Refinancing can have several purposes, and you want to understand each one. You may be refinancing to pull cash out, or you may be refinancing to lower your interest rate and monthly payments. However, as mentioned before, there are costs to refinancing, and you want to be able to see the picture all the way through before making a refinancing decision. 

Rate and Term Refinance

In a rate and term refinance your interest rate and monthly payments are lowered, and, the loan term is shortened. Going over your options with the lender is important because while a lower interest rate and monthly payments might seem like an obvious choice, if a reduced loan term is available but without the option of a lower rate and lower monthly payments, the reduced loan term may make sense depending on your financial plans. Perhaps you are anticipating increased student loan payments in years that are further away, and a reduced loan term makes sense in regard to coordinating your finances. Maybe a shortened loan term brings you peace of mind when it comes to paying off your debts. It is important to consider the numerical and non-numerical factors when it comes to refinancing. To further comment on the costs and factors in a rate and term refinance, it is important to know that rather than putting money down, solid credit is the most important factor when refinancing. Lenders typically look for an 80% loan to value ratio or lower and good credit rather than money down. However, just because putting money down is not typically necessary doesn’t mean it shouldn’t be considered. A refinance with cash-in can help to reduce your interest rate and monthly payments and potentially eliminate the need for private mortgage insurance. Thus, putting money down has the potential to reduce your long-term costs. 

Costs When Refinancing

Refinancing does come with closing costs. According to Freddie Mac, the average closing costs are in the range of $5000. These closing costs can include the appraisal fee, loan origination fee, credit report fee, the survey fee if needed for property boundaries, discount points, and title search and insurance. After December 1st, 2020, there will also be a newer refinancing fee. According to Fannie Mae and Freddie Mac, there will be a 0.5% fee applied to refinances of $125,000 and higher. 

Organizing Costs

The costs of refinancing have the possibility of being rolled into the loan. The disadvantage with this is that you’ll be paying interest on a higher loan amount. However, this may make sense depending on your financial plans. If you don’t plan on owning the home for an extended period of time a no-closing-cost refinance can be a good choice. 

Cash-Out Refinancing

A cash-out is another refinancing option. This type of refinancing is one often used by real estate investors although it can also be used by the typical homeowner. A cash-out refinance allows the property owner to take out equity, hence, money, out of the property, thus resulting in cash to the homeowner but also increased debt on the mortgage. For example, suppose a homeowner paid $100,000 cash for a house. In that case, a cash-out refinance option could include taking out $80,000 in equity and acquiring a mortgage with an 80% loan to value ratio which maintains $20,000 and thus 20% equity in the property. This can be a smart move, especially when combined with financial plans. Perhaps the homeowner would like to purchase a rental property in addition to his or her live-in home. The cash pulled out of the property could be used to purchase another property or pay off higher-interest debt such as credit card debt. Knowing your whole financial picture rather just your real estate financials is important because money can be used in different ways, and applying your funds to the right opportunities and the right areas is important. You can save money overall in your life when you’re aware of your whole financial picture rather than just where you stand with your real estate financials. 

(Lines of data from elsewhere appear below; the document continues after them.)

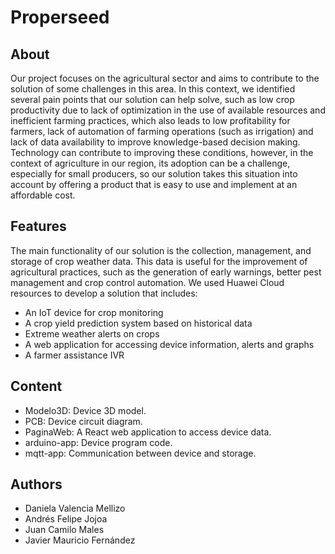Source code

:# Properseed
 
## About
Our project focuses on the agricultural sector and aims to contribute to the solution of some challenges in this area. In this context, we identified several pain points that our solution can help solve, such as low crop productivity due to lack of optimization in the use of available resources and inefficient farming practices, which also leads to low profitability for farmers, lack of automation of farming operations (such as irrigation) and lack of data availability to improve knowledge-based decision making. Technology can contribute to improving these conditions, however, in the context of agriculture in our region, its adoption can be a challenge, especially for small producers, so our solution takes this situation into account by offering a product that is easy to use and implement at an affordable cost. 

## Features
The main functionality of our solution is the collection, management, and storage of crop weather data. This data is useful for the improvement of agricultural practices, such as the generation of early warnings, better pest management and crop control automation. We used Huawei Cloud resources to develop a solution that includes: 

- An IoT device for crop monitoring
- A crop yield prediction system based on historical data
- Extreme weather alerts on crops
- A web application for accessing device information, alerts and graphs
- A farmer assistance IVR

## Content
- Modelo3D: Device 3D model.
- PCB: Device circuit diagram.
- PaginaWeb: A React web application to access device data.
- arduino-app: Device program code.
- mqtt-app: Communication between device and storage.

## Authors
- Daniela Valencia Mellizo
- Andrés Felipe Jojoa
- Juan Camilo Males
- Javier Mauricio Fernández

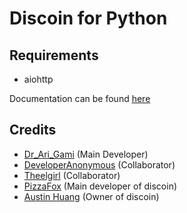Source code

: # Discoin for Python

## Requirements
* aiohttp

Documentation can be found [here](https://discoinpy.readthedocs.io)

## Credits
* [Dr_Ari_Gami](https://github.com/Dr-Ari-Gami/) (Main Developer)
* [DeveloperAnonymous](https://github.com/DeveloperAnonymous) (Collaborator)
* [Theelgirl](https://github.com/Theelgirl) (Collaborator)
* [PizzaFox](https://github.com/pizzafox) (Main developer of discoin)
* [Austin Huang](https://github.com/austinhuang0131) (Owner of discoin)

While refinancing might not technically require money down, it does come with costs, and it is vital to consider and be aware of those costs. Refinancing can bring interest on increased loan principal, potentially increasing your total costs over time. If you refinance more than once, the costs involved may not be worth the potential benefits, although rather than assuming, you should see for yourself what the situation entails. Remember that when considering refinancing, there are numerical and non-numerical factors important to the decision, and you want to be able to see the picture all the way through.